Back then, I used the exchange of messages as a way to gauge the other person's affection. So, I thought, "No messages = not interested, his level of liking me has decreased," and I found it extremely painful when messages didn't come.

Recently, I've stopped worrying about such things, and the difference between that time and now is simply this: "The frequency of communication has no bearing on how much he likes me, he genuinely thinks I'm special."

When I was preoccupied with his messages, even when I went out to enjoy a delicious lunch with friends or saw beautiful scenery during a trip, I was somewhat absent-minded, constantly wondering if I'd receive a reply on my phone or if it would be marked as read.

Looking back, I think this was rude to the people right in front of me, as I couldn't fully appreciate the enjoyable and happy moments.

Now, even if a message comes in, I've learned to prioritize what's right in front of me. I feel like I can enjoy every day much more than before, and I feel liberated from the bondage of constantly checking messages, experiencing a sense of freedom.

Just being the version of myself where things have worked out.

For those who are currently struggling with the absence of communication, the first step is to let go of self-imposed beliefs like "no communication means it's over." That's really all there is to it—just be the version of yourself where everything has worked out.
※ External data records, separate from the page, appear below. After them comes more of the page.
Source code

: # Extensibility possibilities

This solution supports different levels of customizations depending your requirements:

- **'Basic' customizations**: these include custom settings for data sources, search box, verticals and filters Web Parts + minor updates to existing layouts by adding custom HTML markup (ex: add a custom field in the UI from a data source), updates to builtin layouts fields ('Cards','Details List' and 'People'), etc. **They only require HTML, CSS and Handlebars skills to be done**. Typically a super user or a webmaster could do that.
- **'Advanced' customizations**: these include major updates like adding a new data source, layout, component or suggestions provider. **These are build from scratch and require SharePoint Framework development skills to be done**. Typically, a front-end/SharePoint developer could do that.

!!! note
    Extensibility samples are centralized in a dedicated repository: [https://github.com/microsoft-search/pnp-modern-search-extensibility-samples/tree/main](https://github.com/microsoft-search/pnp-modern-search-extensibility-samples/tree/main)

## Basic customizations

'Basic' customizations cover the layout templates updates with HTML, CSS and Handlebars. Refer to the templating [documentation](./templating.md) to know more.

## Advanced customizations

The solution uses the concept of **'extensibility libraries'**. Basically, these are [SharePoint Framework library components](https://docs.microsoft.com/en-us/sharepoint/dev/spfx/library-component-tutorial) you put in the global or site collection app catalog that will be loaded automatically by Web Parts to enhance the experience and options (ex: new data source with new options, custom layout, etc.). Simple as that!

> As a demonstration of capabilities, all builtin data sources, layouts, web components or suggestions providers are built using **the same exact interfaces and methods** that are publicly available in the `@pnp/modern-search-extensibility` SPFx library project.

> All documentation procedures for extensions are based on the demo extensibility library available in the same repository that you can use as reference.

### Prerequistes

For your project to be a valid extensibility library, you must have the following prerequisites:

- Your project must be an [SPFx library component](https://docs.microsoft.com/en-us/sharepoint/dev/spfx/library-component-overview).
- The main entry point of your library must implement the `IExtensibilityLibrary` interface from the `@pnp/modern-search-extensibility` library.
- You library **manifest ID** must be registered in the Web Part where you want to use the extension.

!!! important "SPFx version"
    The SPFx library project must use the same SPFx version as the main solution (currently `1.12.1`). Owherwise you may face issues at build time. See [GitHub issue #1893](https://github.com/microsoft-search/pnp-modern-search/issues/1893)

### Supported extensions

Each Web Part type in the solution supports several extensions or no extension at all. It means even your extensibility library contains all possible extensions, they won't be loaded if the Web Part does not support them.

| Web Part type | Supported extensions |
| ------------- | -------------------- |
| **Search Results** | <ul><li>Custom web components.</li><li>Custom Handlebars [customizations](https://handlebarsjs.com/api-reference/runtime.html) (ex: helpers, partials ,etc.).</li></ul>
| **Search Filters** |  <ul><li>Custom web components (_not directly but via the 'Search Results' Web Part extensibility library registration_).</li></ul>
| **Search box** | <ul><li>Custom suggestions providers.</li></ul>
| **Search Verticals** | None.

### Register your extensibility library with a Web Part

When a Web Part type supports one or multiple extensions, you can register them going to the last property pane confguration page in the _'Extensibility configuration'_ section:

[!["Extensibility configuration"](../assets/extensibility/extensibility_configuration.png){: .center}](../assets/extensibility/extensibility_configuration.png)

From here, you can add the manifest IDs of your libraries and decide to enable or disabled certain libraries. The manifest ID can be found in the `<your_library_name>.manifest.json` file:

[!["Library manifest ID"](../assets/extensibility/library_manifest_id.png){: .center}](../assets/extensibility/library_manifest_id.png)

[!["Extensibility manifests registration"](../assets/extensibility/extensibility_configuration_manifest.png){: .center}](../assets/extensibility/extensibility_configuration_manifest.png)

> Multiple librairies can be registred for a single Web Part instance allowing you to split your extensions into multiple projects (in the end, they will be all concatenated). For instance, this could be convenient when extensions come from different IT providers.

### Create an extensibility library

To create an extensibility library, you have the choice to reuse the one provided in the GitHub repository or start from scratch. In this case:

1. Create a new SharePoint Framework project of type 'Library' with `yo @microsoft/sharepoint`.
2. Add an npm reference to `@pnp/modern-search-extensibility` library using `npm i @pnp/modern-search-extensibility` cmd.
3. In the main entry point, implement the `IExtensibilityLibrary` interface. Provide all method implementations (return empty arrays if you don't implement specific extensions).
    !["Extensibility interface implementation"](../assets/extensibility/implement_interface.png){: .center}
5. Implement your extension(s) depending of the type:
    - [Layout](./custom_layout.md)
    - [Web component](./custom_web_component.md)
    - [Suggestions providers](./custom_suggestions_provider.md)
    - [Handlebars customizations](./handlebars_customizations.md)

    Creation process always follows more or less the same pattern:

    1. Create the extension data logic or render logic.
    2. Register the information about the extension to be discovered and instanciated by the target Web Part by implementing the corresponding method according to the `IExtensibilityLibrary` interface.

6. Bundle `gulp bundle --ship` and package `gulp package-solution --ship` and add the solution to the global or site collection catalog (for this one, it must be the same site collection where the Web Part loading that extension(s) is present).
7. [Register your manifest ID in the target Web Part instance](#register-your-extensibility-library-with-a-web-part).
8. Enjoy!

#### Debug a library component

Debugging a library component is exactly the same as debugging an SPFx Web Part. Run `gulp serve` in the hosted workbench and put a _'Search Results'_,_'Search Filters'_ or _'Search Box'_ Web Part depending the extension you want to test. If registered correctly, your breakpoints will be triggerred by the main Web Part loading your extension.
Moreover, I hope you can enjoy the life right in front of you to the extent that you don't even notice when a message arrives.

However, if you still find yourself obsessing over messages, it might be a good idea to try turning off notifications on your phone for a while.

You'd be surprised how much control phone notifications can have over us.

Additionally, something I've found useful lately is a smartwatch that can sync with apps and deliver notifications.

You don't necessarily need a high-end one like the Apple Watch, even a basic one that supports essential sports activities and can connect with some smartphone apps is sufficient.

While some high-end models allow you to reply directly from the smartwatch, opting for a simpler model without this feature might be better. With the ability to reply on your wrist, you might find it hard to resist responding, and that could keep you preoccupied.